Findings on MDCT in cases of bowel ischemia due to venous occlusion are typically different from those due to arterial occlusion, characterized by more pronounced wall edema, mesenteric edema, and interloop free fluid. Bowel-wall thickening in ischemia is typically symmetric, but can have various patterns of attenuation, including homogeneous hypodensity or a halo/target appearance. Mural hemorrhage is frequently seen as well in cases of venous ischemia, and can cause a heterogeneous attenuation within the bowel wall due to areas of hemorrhage juxtaposed with areas of edema and hypoperfusion.[32] Venous occlusion can be seen in patients with an underlying hypercoagulable state, or may be due to a complicated small-bowel obstruction, an infiltrative neoplasm, or an infection. Occasionally, a thrombus can be directly visualized within the affected mesenteric vein as a hypodense filling defect that may expand the vein.

The gastrointestinal tract is involved in 50% of patients with vasculitis. Vasculitides involving the large vessels include Takayasu arteritis and giant cell arteritis. Medium vessels are affected in polyarteritis nodosa, typically seen in older females, and Kawasaki disease, a pediatric disease. Systemic lupus erythematosis (SLE), Henoch-Schonlein purpura, and Wegener's disease affect small vessels and are typically seen in younger patients. These vasculitides cause ischemia at unusual sites, such as the stomach and duodenum, as well as the small bowel and the colon. Infarcts in other organs, such as the kidney and spleen, are often seen as well. Bowel ischemia in these patients is secondary to narrowing and occlusion of small mesenteric arteries, resulting in long segments of diffuse, marked bowel wall edema, and hemorrhage(Figure 4).

Figure 4.

Lupus vasculitis. Coronal reformatted image shows long segment of submucosal edema/hemorrhage in the midabdomen (arrow).

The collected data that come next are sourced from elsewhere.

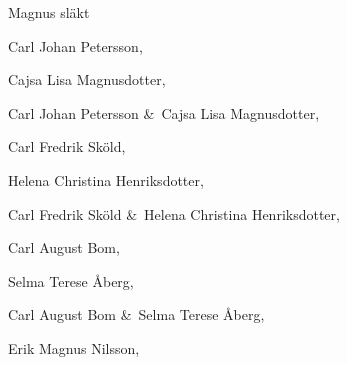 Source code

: 
\vfill\break
\ifodd\pageno
	\else \null\footlinefalse\vfill\break
\fi

\centerline{Magnus släkt}

Carl Johan Petersson, \pgref[CJP]\par
Cajsa Lisa Magnusdotter, \pgref[CLM]\par
Carl Johan Petersson \&\ Cajsa Lisa Magnusdotter, \par
Carl Fredrik Sköld, \pgref[CFS]\par
Helena Christina Henriksdotter, \pgref[HCH]\par
Carl Fredrik Sköld \&\ Helena Christina Henriksdotter, \par
Carl August Bom, \pgref[CAB]\par
Selma Terese Åberg, \pgref[STÅ]\par
Carl August Bom \&\ Selma Terese Åberg, \par
Erik Magnus Nilsson, \pgref[EMN]\par
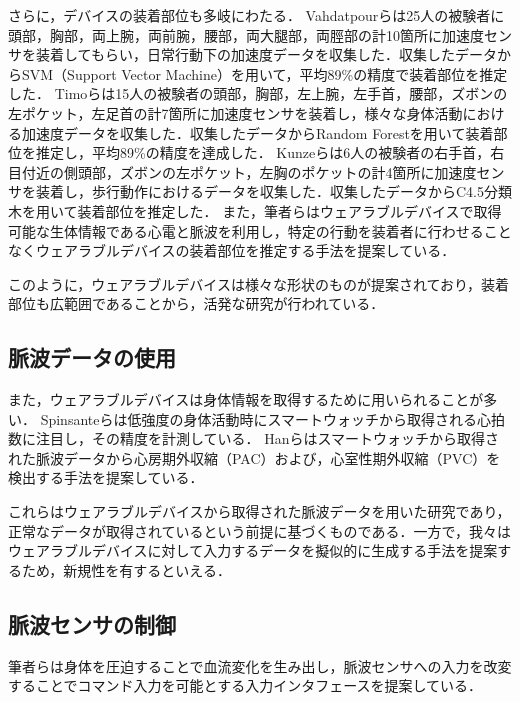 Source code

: \documentclass[submit,techrep]{ipsj}
\begin{document}
さらに，デバイスの装着部位も多岐にわたる．
Vahdatpourら\cite{localization_vahdatpour}は25人の被験者に頭部，胸部，両上腕，両前腕，腰部，両大腿部，両脛部の計10箇所に加速度センサを装着してもらい，日常行動下の加速度データを収集した．収集したデータからSVM（Support Vector Machine）を用いて，平均89\%の精度で装着部位を推定した．
Timoら\cite{localization_timo}は15人の被験者の頭部，胸部，左上腕，左手首，腰部，ズボンの左ポケット，左足首の計7箇所に加速度センサを装着し，様々な身体活動における加速度データを収集した．収集したデータからRandom Forestを用いて装着部位を推定し，平均89\%の精度を達成した．
Kunzeら\cite{localization_kunze}は6人の被験者の右手首，右目付近の側頭部，ズボンの左ポケット，左胸のポケットの計4箇所に加速度センサを装着し，歩行動作におけるデータを収集した．収集したデータからC4.5分類木を用いて装着部位を推定した．
また，筆者ら\cite{localization_yoshida}はウェアラブルデバイスで取得可能な生体情報である心電と脈波を利用し，特定の行動を装着者に行わせることなくウェアラブルデバイスの装着部位を推定する手法を提案している．
\par

このように，ウェアラブルデバイスは様々な形状のものが提案されており，装着部位も広範囲であることから，活発な研究が行われている．


\subsection{脈波データの使用}
また，ウェアラブルデバイスは身体情報を取得するために用いられることが多い．
Spinsanteら\cite{accuracy_in_low_intensity}は低強度の身体活動時にスマートウォッチから取得される心拍数に注目し，その精度を計測している．
Hanら\cite{arrhythmia_detection}はスマートウォッチから取得された脈波データから心房期外収縮（PAC）および，心室性期外収縮（PVC）を検出する手法を提案している．
\par

これらはウェアラブルデバイスから取得された脈波データを用いた研究であり，正常なデータが取得されているという前提に基づくものである．一方で，我々はウェアラブルデバイスに対して入力するデータを擬似的に生成する手法を提案するため，新規性を有するといえる．


\subsection{脈波センサの制御}
筆者ら\cite{akimoto}は身体を圧迫することで血流変化を生み出し，脈波センサへの入力を改変することでコマンド入力を可能とする入力インタフェースを提案している．
\par
\end{document}
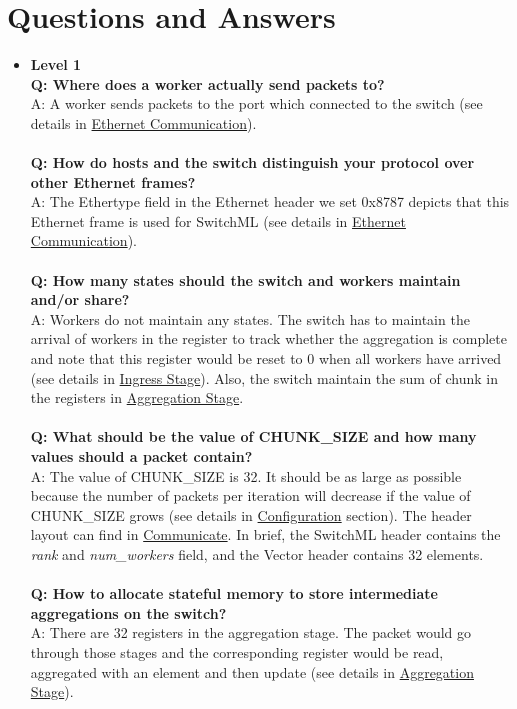 \documentclass[a4paper,11pt]{article}
\begin{document}
\newpage
\section{Questions and Answers}
\begin{itemize}
    \item \textbf{Level 1} \\
    \textbf{Q: Where does a worker actually send packets to? \\}
    A: A worker sends packets to the port which connected to the switch (see details in \hyperref[level1comm]{Ethernet Communication}). \\\\
    \textbf{Q: How do hosts and the switch distinguish your protocol over other Ethernet frames?} \\
    A: The Ethertype field in the Ethernet header we set 0x8787 depicts that this Ethernet frame is used for SwitchML (see details in \hyperref[level1comm]{Ethernet Communication}). \\\\
    \textbf{Q: How many states should the switch and workers maintain and/or share?} \\
    A: Workers do not maintain any states. The switch has to maintain the arrival of workers in the register to track whether the aggregation is complete and note that this register would be reset to 0 when all workers have arrived (see details in \hyperref[ingstg]{Ingress Stage}). Also, the switch maintain the sum of chunk in the registers in \hyperref[aggstg]{Aggregation Stage}.\\\\
    \textbf{Q: What should be the value of CHUNK\_SIZE and how many values should a packet contain? \\}
    A: The value of CHUNK\_SIZE is 32. It should be as large as possible because the number of packets per iteration will decrease if the value of CHUNK\_SIZE grows (see details in \hyperref[chunksize]{Configuration} section). The header layout can find in \hyperref[sec:communicate]{Communicate}. In brief, the SwitchML header contains the \textit{rank} and \textit{num\_workers} field, and the Vector header contains 32 elements.\\\\
    \textbf{Q: How to allocate stateful memory to store intermediate aggregations on the switch? \\}
    A: There are 32 registers in the aggregation stage. The packet would go through those stages and the corresponding register would be read, aggregated with an element and then update (see details in \hyperref[aggstg]{Aggregation Stage}). \\\\

\end{itemize}
\end{document}
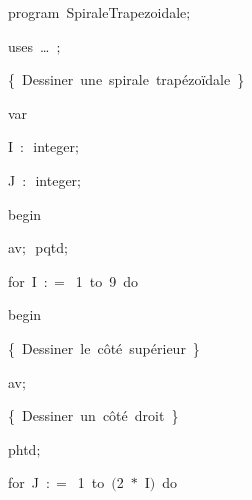 
{
\parindent {}
\medskip

\carrenoir
\vspace{\neglskip}\mbox{\blc  \idt  \mcl program\idt \label{prog:SpiraleTrapezoidale}\ SpiraleTrapezoidale$;$
}\par 
\vspace{\neglskip}\mbox{\blc \blk\idt \mcl uses\idt \ \ldots\ $;$
}\par 
\vspace{\neglskip}\mbox{\blc  \blk\idt  \cmt  \{\ Dessiner\ une\ spirale\ trapézoïdale\ \}\idt }\par 
\pagebreak[3] 
\vspace{\neglskip}\mbox{\blc  \blk\idt  \mcl var\idt }\par 
\vspace{\neglskip}\mbox{\blc  \blk\blk\idt  I\ $:$\ integer$;$}\par 
\vspace{\neglskip}\mbox{\blc  \blk\blk\idt  J\ $:$\ integer$;$}\par 
\vspace{\neglskip}\mbox{\blc  \idt  \mcl begin\idt }\par 
\vspace{\neglskip}\mbox{\blc  \blk\idt  av$;$\ pqtd$;$\ }\par 
\pagebreak[3] 
\vspace{\neglskip}\mbox{\blc  \blk\idt  \mcl for\idt \ I\ $:$$=$\ 1\ \mcl to\idt \ 9\ \mcl do\idt }\par 
\vspace{\neglskip}\mbox{\blc  \blk\blk\idt  \mcl begin\idt }\par 
\vspace{\neglskip}\mbox{\blc  \blk\blk\blk\idt  \cmt  \{\ Dessiner\ le\ côté\ supérieur\ \}\idt }\par 
\vspace{\neglskip}\mbox{\blc  \blk\blk\blk\idt  av$;$\ }\par 
\vspace{\neglskip}\mbox{\blc  \blk\blk\blk\idt  \cmt  \{\ Dessiner\ un\ côté\ droit\ \}\idt }\par 
\vspace{\neglskip}\mbox{\blc  \blk\blk\blk\idt  phtd$;$\ }\par 
\pagebreak[3] 
\vspace{\neglskip}\mbox{\blc  \blk\blk\blk\idt  \mcl for\idt \ J\ $:$$=$\ 1\ \mcl to\idt \ $($2\ $\ast$\ I$)$\ \mcl do\idt }\par 
}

Generalized states of systemic hypotension, such as heart failure and shock, may produce nonocclusive small-bowel ischemia. Reperfusion injury occurs once blood flow to the bowel is restored to normal, leading to mucosal injury and submucosal edema. On MDCT,this may produce the dramatic appearance of marked mucosal hyperemia and bowel wall thickening known as "shock bowel."

Chronic mesenteric ischemia is also known as "intestinal angina" and results from inadequate blood flow to the bowel, typically in the setting of underlying atherosclerotic disease in elderly patients causing significant occlusion or narrowing of the celiac axis, SMA, and/or inferior mesenteric artery. Symptoms typically occur in a postprandial setting, when increased splanchnic blood flow demand is greater than the blood supply available from the diseased arteries. Chronic mesenteric ischemia is often suspected based on the clinical presentation, in conjunction with arteriographic evaluation of the splanchnic vessels.

On MDCT utilizing the CT angiography technique described above, calcified and noncalcified atherosclerotic plaque is well demonstrated, as well as the extensive collateral formation that occurs due to the chronic nature of the disease. MDCT also allows the exclusion of extrinsic causes of vascular occlusion, such as tumors. MDCT images can also be used for preoperative planning for revascularization.[30]